**What to produce**
Among the lines below, restate word for word only those from the line with "정의된 모터 이름으로 대체" through the line with "### 모터 관리 기능", with both end lines kept.

**Saved entries**
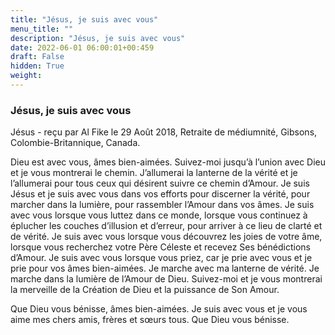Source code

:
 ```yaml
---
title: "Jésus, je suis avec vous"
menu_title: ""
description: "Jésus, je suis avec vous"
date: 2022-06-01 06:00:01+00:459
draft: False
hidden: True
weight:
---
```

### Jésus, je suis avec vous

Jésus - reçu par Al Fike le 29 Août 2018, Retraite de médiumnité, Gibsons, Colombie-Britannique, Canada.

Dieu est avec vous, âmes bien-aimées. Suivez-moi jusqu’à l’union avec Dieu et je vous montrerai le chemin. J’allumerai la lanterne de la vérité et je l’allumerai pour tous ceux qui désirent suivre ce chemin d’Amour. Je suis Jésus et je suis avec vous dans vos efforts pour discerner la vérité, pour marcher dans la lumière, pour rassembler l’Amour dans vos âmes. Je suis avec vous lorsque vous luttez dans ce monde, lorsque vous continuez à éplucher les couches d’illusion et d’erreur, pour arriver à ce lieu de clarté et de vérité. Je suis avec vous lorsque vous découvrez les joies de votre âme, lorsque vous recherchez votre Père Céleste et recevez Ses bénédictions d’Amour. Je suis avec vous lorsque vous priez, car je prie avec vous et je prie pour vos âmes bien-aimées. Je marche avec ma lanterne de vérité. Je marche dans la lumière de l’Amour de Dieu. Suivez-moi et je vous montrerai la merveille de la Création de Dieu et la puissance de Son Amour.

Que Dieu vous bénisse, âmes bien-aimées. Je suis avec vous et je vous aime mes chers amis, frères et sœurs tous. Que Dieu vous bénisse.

...

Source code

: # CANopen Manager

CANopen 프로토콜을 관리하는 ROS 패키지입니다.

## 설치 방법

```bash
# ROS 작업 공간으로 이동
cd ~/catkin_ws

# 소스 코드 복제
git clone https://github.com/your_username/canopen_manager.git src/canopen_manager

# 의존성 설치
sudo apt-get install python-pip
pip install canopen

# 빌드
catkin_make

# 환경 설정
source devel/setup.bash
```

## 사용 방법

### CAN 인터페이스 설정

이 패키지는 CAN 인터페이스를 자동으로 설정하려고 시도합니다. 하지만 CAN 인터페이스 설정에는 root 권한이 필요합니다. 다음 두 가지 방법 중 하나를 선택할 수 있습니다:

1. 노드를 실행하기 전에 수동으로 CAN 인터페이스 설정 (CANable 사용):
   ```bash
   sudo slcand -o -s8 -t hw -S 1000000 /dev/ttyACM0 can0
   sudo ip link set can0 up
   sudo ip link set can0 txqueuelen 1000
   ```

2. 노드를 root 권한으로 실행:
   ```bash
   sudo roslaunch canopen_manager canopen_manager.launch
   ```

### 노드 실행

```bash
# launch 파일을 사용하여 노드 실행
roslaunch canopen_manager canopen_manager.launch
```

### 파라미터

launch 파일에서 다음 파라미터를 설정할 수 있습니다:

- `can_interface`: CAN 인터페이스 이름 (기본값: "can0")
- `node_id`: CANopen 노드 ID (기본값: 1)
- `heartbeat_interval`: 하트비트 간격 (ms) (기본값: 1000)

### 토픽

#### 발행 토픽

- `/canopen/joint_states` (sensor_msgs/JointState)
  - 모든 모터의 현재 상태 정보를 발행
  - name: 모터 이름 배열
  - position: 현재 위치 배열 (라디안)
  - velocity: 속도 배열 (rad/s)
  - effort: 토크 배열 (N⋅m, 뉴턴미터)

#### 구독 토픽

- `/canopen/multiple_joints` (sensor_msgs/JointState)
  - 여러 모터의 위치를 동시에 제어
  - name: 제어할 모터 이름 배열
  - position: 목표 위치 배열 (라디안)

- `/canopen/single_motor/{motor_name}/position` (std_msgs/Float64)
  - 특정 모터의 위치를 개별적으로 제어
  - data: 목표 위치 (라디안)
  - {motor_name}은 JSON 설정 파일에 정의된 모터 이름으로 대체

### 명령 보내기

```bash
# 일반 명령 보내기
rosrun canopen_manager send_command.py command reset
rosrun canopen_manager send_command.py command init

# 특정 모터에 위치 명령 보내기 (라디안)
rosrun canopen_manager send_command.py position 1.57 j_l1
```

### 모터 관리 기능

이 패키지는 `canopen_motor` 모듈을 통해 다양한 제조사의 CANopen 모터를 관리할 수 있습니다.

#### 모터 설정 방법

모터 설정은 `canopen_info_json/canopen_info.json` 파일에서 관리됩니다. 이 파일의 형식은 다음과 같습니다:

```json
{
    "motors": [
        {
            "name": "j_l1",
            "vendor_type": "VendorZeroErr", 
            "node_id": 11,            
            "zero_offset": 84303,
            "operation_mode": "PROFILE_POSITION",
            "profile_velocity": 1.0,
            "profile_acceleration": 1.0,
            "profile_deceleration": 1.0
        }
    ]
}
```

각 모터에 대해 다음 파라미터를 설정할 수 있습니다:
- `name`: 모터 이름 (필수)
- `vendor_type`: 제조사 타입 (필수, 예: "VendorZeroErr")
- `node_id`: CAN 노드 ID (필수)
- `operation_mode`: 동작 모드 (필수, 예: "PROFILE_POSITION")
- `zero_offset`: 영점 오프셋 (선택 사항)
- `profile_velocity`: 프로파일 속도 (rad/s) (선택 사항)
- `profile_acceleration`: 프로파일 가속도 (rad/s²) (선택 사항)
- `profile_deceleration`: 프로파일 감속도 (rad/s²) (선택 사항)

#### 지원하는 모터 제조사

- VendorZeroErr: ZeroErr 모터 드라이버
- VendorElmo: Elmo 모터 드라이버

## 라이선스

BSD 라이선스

...

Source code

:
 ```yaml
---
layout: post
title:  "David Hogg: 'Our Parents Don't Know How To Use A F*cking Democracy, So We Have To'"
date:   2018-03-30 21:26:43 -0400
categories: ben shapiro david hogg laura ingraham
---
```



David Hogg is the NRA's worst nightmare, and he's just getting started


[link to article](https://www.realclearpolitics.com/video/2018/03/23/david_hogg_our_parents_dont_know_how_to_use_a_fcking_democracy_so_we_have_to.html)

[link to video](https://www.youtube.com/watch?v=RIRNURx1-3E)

**Answer**
  - {motor_name}은 JSON 설정 파일에 정의된 모터 이름으로 대체

### 명령 보내기

```bash
# 일반 명령 보내기
rosrun canopen_manager send_command.py command reset
rosrun canopen_manager send_command.py command init

# 특정 모터에 위치 명령 보내기 (라디안)
rosrun canopen_manager send_command.py position 1.57 j_l1
```

### 모터 관리 기능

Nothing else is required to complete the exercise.